For further information, the shareholders may, at business days and hours, address to the Company’s offices at Kifisias Avenue 37A, 15123 Marousi (to Messrs. Alexandros Kokkidis, Treasurer, Investor Relations and Risk Management Director and Vasileios Mpaloumis, Financial Director, Tel. 210 74 50 600).

United States

This announcement is not an offer of securities for sale in the United States. The securities to which this announcement relates have not been registered under the United States Securities Act of 1933, as amended (the "US Securities Act"), and may not be offered or sold in the United States or to, or for the account or benefit of, U.S. persons, absent registration or an exemption from registration under the Securities Act. There will be no public offering of the securities in the United States.

European Economic Area

No public offer or invitation to acquire securities of the Company is being made by or in connection with this announcement.

U.K.

This document is being distributed to and is only directed at (i) persons who are outside the United Kingdom or (ii) to persons having professional experience in investments and falling within Article 19(5) of the Financial Services and Markets Act 2000 (Financial Promotion) Order 2005 (the “Order”) or (iii) high net worth companies, and other persons to whom it may lawfully be communicated, falling within Article 49(2)(a) to (d) of the Order (all such persons in (i), (ii) and (iii) above together being referred to as “relevant persons”). Any invitation, offer or agreement to subscribe, purchase or otherwise acquire securities will concern only the relevant persons. Any person who is not a relevant person should not act or rely on this document or any of its contents.

Greece

This announcement does not constitute a prospectus or an advertisement for an offer of securities in Greece and is not an offer, or an invitation to make offers or to purchase or invest in any securities in Greece.

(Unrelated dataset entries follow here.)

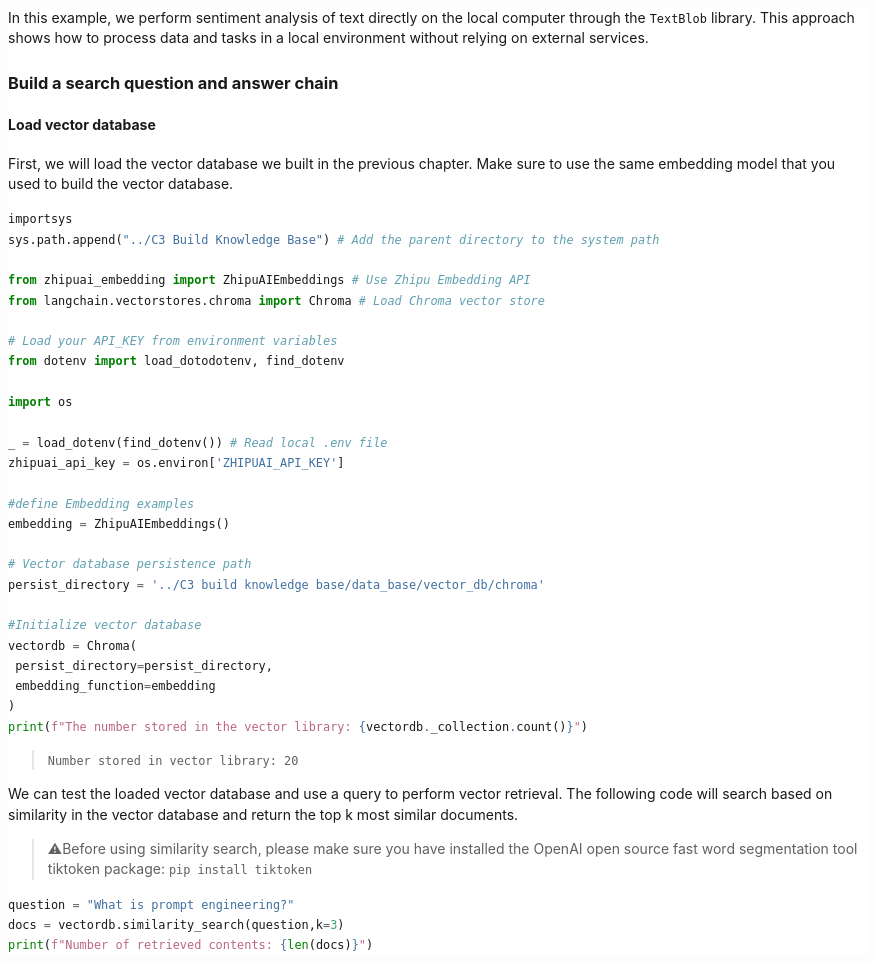 In this example, we perform sentiment analysis of text directly on the local computer through the `TextBlob` library. This approach shows how to process data and tasks in a local environment without relying on external services.



### Build a search question and answer chain

#### Load vector database

First, we will load the vector database we built in the previous chapter. Make sure to use the same embedding model that you used to build the vector database.

```python
importsys
sys.path.append("../C3 Build Knowledge Base") # Add the parent directory to the system path

from zhipuai_embedding import ZhipuAIEmbeddings # Use Zhipu Embedding API
from langchain.vectorstores.chroma import Chroma # Load Chroma vector store

# Load your API_KEY from environment variables
from dotenv import load_dotodotenv, find_dotenv

import os

_ = load_dotenv(find_dotenv()) # Read local .env file
zhipuai_api_key = os.environ['ZHIPUAI_API_KEY']

#define Embedding examples
embedding = ZhipuAIEmbeddings()

# Vector database persistence path
persist_directory = '../C3 build knowledge base/data_base/vector_db/chroma'

#Initialize vector database
vectordb = Chroma(
 persist_directory=persist_directory,
 embedding_function=embedding
)
print(f"The number stored in the vector library: {vectordb._collection.count()}")
```

> ```markup
>Number stored in vector library: 20
> ```

We can test the loaded vector database and use a query to perform vector retrieval. The following code will search based on similarity in the vector database and return the top k most similar documents.

> ⚠️Before using similarity search, please make sure you have installed the OpenAI open source fast word segmentation tool tiktoken package: `pip install tiktoken`

```py
question = "What is prompt engineering?"
docs = vectordb.similarity_search(question,k=3)
print(f"Number of retrieved contents: {len(docs)}")
```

Forward-Looking Statements

This release contains certain forward-looking statements. These forward-looking statements involve risks and uncertainties that could significantly affect expected results and are based on certain key assumptions. Many factors could cause actual results to differ materially from those projected or implied in any forward-looking statements. Due to these uncertainties and risks, readers are cautioned not to place undue reliance on such forward-looking statements, which speak only as of the date of this announcement. The Company disclaims any obligation to update any forward-looking statements contained in this announcement, except as required pursuant to applicable law.